All three inference schools have weaknesses when it comes to putting an interpretation on the results.
Neyman-Pearson tells you exactly what you can say, but it’s not what you care about; adding human judgement to make the results useful is inconsistent with the theory.
Bayes requires you to specify a prior, which bothers Frequentists; but frankly it’s not much worse than the subjectivity Frequentists already use when picking a class of models to start with. And if you do make your prior explicit, then the results are interpretable in the way scientists actually want.
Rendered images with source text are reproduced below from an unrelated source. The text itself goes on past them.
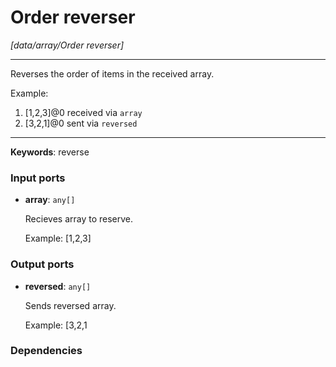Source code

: # Order reverser

_[data/array/Order reverser]_

---

Reverses the order of items in the received array.  
  
Example:  
1. [1,2,3]@0 received via `array`  
2. [3,2,1]@0 sent via `reversed`  

---

__Keywords__: reverse

### Input ports

* __array__: ` any[] `

    Recieves array to reserve.
    
    Example:
    [1,2,3]

### Output ports

* __reversed__: ` any[] `

    Sends reversed array.
    
    Example:
    [3,2,1

### Dependencies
2 responses to “Statistical Inference, Michael Oakes; and “Likelihood inference”

  1. Hi there,

    I regularly use likelihood inference in my work, and it is my overall paradigm for inference. If you would like an excellent book on applied likelihood inference and statistical modeling, I would avoid Royall and Edwards, as they are more theoretical/philosophical. Owen is an excellent reference for a particular approach called “Empirical Likelihood” but there is MUCH more to the likelihood school than you will in Owen. I regularly use, and HIGHLY recommend you get a copy of Yudi Pawitan’s “In All Likelihood” — it covers essentiually the ENTIRE range of likelihood theory for applied statistics (and some interesting theoretical/philosophical issues as well). He also uses R extensively, so all his examples are real data and results, not fabricated for easy solutions.

    Anyway, thought that I’d recommend that book to you if you are serious about using likelihood theory….the plus/minus two “support units” you cite from Oakes is NOT correct as intervals are formed based on a given normalized likelihood ratio value, not the support value. The theoretical basis for this will become clear if you read Pawitan’s book.

    • Thank you, Mike. I’m glad to hear likelihood inference is still in active use & development. I will definitely track down a copy of Pawitan’s book. Thanks for the reference!
      (Also, sorry for the delay in approving your comment — I’ve been traveling without regular web access.)